### About this task
Below is a listing. Write out exactly its lines between the one holding "(Squats)** – 4 جولات × 8-12 تكرار" and the one holding "5 جولات × 1 دقيقة", inclusive.

[Start of Attachment]

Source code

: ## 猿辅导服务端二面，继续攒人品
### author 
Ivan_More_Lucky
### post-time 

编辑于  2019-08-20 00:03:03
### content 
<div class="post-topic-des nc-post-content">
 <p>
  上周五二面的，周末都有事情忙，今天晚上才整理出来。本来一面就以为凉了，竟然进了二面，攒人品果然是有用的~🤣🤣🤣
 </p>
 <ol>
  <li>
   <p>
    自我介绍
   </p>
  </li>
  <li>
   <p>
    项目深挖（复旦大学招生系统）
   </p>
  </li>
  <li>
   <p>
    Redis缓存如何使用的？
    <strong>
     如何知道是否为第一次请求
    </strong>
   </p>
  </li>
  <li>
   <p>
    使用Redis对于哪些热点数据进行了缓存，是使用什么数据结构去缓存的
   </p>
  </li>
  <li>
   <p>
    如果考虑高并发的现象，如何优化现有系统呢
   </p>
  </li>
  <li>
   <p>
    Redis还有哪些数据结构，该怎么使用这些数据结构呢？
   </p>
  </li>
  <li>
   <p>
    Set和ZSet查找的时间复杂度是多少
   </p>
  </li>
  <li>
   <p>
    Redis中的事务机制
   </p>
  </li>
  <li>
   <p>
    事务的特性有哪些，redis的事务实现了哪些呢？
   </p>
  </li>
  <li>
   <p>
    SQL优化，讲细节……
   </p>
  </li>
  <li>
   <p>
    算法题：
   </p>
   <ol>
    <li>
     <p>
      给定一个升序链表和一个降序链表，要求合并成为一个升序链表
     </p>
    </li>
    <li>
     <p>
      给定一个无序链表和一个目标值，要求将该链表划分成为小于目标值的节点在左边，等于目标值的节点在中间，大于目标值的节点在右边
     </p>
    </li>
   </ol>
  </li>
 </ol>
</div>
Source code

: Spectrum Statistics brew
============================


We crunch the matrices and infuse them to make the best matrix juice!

[End of Attachment]
[Start of Attachment]

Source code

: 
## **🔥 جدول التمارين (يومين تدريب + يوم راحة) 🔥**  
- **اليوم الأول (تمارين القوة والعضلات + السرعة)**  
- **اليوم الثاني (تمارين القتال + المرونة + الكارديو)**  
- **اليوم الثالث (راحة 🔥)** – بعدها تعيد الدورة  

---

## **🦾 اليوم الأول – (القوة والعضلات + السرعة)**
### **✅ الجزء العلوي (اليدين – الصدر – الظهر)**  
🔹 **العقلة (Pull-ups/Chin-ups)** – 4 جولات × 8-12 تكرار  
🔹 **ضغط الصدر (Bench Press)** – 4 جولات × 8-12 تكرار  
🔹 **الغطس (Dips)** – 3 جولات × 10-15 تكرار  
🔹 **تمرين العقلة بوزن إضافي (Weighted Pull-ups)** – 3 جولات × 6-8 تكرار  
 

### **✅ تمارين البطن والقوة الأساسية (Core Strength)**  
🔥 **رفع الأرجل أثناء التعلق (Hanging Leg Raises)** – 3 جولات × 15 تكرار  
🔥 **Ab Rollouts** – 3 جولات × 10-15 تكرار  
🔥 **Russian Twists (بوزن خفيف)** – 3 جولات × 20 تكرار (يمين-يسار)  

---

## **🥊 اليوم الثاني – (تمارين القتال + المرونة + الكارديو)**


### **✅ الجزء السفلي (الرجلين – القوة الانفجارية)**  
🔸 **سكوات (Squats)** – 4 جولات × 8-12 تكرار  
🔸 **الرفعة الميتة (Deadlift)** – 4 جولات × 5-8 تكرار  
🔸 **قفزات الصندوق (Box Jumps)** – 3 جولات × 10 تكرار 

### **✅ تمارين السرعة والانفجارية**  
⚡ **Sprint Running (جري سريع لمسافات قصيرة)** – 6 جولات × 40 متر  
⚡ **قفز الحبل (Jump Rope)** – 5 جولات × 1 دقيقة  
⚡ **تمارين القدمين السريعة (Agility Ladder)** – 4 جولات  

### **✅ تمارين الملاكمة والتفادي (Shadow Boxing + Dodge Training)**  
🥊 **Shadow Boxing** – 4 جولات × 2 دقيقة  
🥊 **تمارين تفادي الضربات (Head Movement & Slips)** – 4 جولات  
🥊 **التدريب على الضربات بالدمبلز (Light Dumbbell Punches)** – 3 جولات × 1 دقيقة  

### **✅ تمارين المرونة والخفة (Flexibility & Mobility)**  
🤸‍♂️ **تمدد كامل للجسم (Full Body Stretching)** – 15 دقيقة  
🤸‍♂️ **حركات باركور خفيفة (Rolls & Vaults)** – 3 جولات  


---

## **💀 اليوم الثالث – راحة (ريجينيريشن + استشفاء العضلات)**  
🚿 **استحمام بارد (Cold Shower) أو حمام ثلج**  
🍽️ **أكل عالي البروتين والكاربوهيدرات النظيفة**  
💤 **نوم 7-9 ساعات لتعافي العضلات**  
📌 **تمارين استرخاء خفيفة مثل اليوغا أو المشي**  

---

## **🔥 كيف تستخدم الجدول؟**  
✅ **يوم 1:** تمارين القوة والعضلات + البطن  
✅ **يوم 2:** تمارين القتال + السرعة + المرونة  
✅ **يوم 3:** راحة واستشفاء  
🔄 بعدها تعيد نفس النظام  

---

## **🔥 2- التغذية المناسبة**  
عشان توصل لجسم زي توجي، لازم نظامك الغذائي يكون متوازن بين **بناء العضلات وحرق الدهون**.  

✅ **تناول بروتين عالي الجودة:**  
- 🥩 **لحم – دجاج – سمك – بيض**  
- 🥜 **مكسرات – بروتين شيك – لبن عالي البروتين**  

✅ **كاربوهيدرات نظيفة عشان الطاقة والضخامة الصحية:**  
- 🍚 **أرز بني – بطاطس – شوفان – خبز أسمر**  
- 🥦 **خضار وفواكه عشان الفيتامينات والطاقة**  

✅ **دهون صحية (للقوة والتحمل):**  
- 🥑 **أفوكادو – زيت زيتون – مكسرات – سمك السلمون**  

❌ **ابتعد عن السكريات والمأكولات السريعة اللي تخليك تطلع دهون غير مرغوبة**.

[End of Attachment]

### Solution
🔸 **سكوات (Squats)** – 4 جولات × 8-12 تكرار  
🔸 **الرفعة الميتة (Deadlift)** – 4 جولات × 5-8 تكرار  
🔸 **قفزات الصندوق (Box Jumps)** – 3 جولات × 10 تكرار 

### **✅ تمارين السرعة والانفجارية**  
⚡ **Sprint Running (جري سريع لمسافات قصيرة)** – 6 جولات × 40 متر  
⚡ **قفز الحبل (Jump Rope)** – 5 جولات × 1 دقيقة  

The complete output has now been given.